Клянусь, в глазах старика промелькнули живые искры: «То-то!»
Мой тонус тоже поднялся. Я даже вспомнил, что нахожусь в состоянии влюбленности, что важно для каждого человека, как сказал герой еще одного фильма – «Доживем до понедельника». Зоя поднимает глаза, и ее мимолетный взгляд стрелой амура вонзается мне в сердце. Сейчас она, может быть, ждет своего любовника, а его все нет и нет – он объясняется в любви своей жене: «Извини, полюбил другую». Мимолетный роман. Ирина Александровна простит его, потому что больше опекает, чем любит. С годами он для нее превращался в вещь. Когда она станет дряхлой старухой, она вывезет эту дорогую, но никчемную вещь на свалку. Они никогда не станут людьми, имеющими сильное духовное сходство между собой. Такое состояние, мне кажется, для близких людей и есть счастье. Пусть и запоздало, но я мог ответить генералу всего парой слов: сиамские близнецы. Одного из них с кровью оторвали от другого и закопали. Находит ли он утешение в том, что на том свете, говоря современным языком, «нет вовлеченности в происходящее, есть наслаждение каждым моментом сейчас – с восхищением, удивлением и благодарностью». Там тоже жизнь, и она продолжается…
Я снова вернулся в комнату, в которой витал дух убийцы. Включив видеомагнитофон и мысленно поставив себя на место генеральского сына, я поменял эпиграф-обращение к видеодневнику: «Выключи телевизор сейчас, потом будет поздно». Для кого конкретно вел дневник Родион Приказчиков (если исключить очевидное – для самого себя) – для отца, что ли? Слушай, папа, как я насиловал, грабил и убивал. Дневник для общего пользования? Но тот, кто посвящает что-то свое всем, не посвящает никому конкретно. Может, генеральский сын боялся остаться безызвестным? Его деяния останутся в тайне от всех, а он столько всего наворотил!.. Большинство людей жаждет известности при жизни. Вопрос: «Хотите славы после смерти?» Ответ «хочу» звучит глупо, «не хочу» – еще глупее. «Хочу славы сейчас!» – это откровенный ответ, правда, на чуть перефразированный вопрос. Генеральский сын разрывался между глупостью и откровением. Его немного не хватило, чтобы еще при жизни отхватить себе кусочек славы. Он ступил на смертельно опасный путь и не мог не отдать себе отчета в том, что путь этот короток. Жизнь Родиона Приказчикова оборвется либо в перестрелке, либо во время разборок внутри банды. Жизнь за решеткой для людей, привыкших дергать смерть за усы, – это не жизнь.

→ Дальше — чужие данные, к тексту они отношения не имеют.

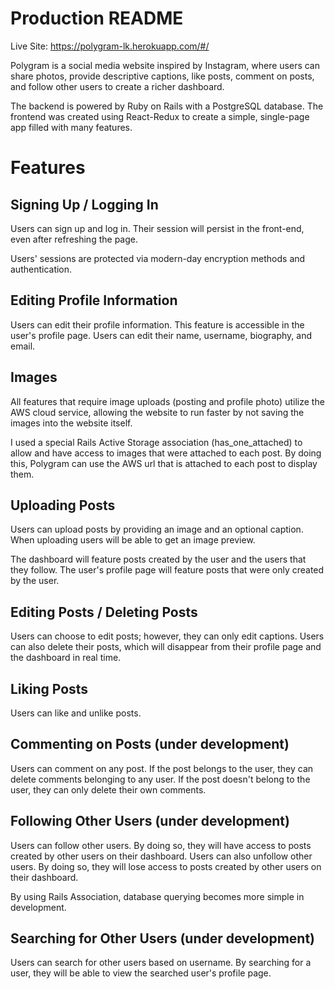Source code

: # Production README

Live Site: https://polygram-lk.herokuapp.com/#/

Polygram is a social media website inspired by Instagram, where users can share photos, provide descriptive captions, like posts, comment on posts, and follow other users to create a richer dashboard.

The backend is powered by Ruby on Rails with a PostgreSQL database. The frontend was created using React-Redux to create a simple, single-page app filled with many features.

# Features

## Signing Up / Logging In

Users can sign up and log in. Their session will persist in the front-end, even after refreshing the page.

Users' sessions are protected via modern-day encryption methods and authentication.

## Editing Profile Information

Users can edit their profile information. This feature is accessible in the user's profile page.
Users can edit their name, username, biography, and email.

## Images

All features that require image uploads (posting and profile photo) utilize the AWS cloud service, allowing the website to run faster by not saving the images into the website itself.

I used a special Rails Active Storage association (has_one_attached) to allow and have access to images that were attached to each post. By doing this, Polygram can use the AWS url that is attached to each post to display them.

## Uploading Posts

Users can upload posts by providing an image and an optional caption. When uploading users will be able to get an image preview.

The dashboard will feature posts created by the user and the users that they follow.
The user's profile page will feature posts that were only created by the user.

## Editing Posts / Deleting Posts

Users can choose to edit posts; however, they can only edit captions.
Users can also delete their posts, which will disappear from their profile page and the dashboard in real time.

## Liking Posts

Users can like and unlike posts.

## Commenting on Posts (under development)

Users can comment on any post.
If the post belongs to the user, they can delete comments belonging to any user.
If the post doesn't belong to the user, they can only delete their own comments.

## Following Other Users (under development)

Users can follow other users. By doing so, they will have access to posts created by other users on their dashboard.
Users can also unfollow other users. By doing so, they will lose access to posts created by other users on their dashboard.

By using Rails Association, database querying becomes more simple in development.

## Searching for Other Users (under development)

Users can search for other users based on username. By searching for a user, they will be able to view the searched user's profile page.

После пяти минут просмотра я выключил видеомагнитофон – Родион раздражал меня, отвлекал от мыслей, витавших над местом погребения Ольги Губайдуллиной. По сути дела, я отлынивал от работы, но знал цену ожиданию, и оно захватило меня целиком.
Потом я понял одну существенную вещь: меня раздражала моя же последовательность. Я вознамерился просмотреть дневник Родиона кассету за кассетой, пытаясь представить, что будет на последней. Только зачем тянуть? Ведь это не увлекательное чтиво, а работа. Любой другой сыщик сразу просмотрел бы конец, наплевав на последовательность.
Я в очередной раз подумал о дозированной информации. Я смотрел дневник, выходил из комнаты, иногда сталкивался с генералом случайно, задавал ему вопросы, иногда он по своей инициативе что-то пояснял. И такая тактика была лучше, чем длинный утомительный допрос. Сейчас я постучал к нему, отчего-то надеясь застать его в добром расположении духа, но он встретил меня с настроением уставшего раздавать подарки Деда Мороза:
– Чего ты хочешь?
– Хочу все кассеты, – я невольно подыграл ему. – Вам самому не надоело вытягивать их из мешка по одной?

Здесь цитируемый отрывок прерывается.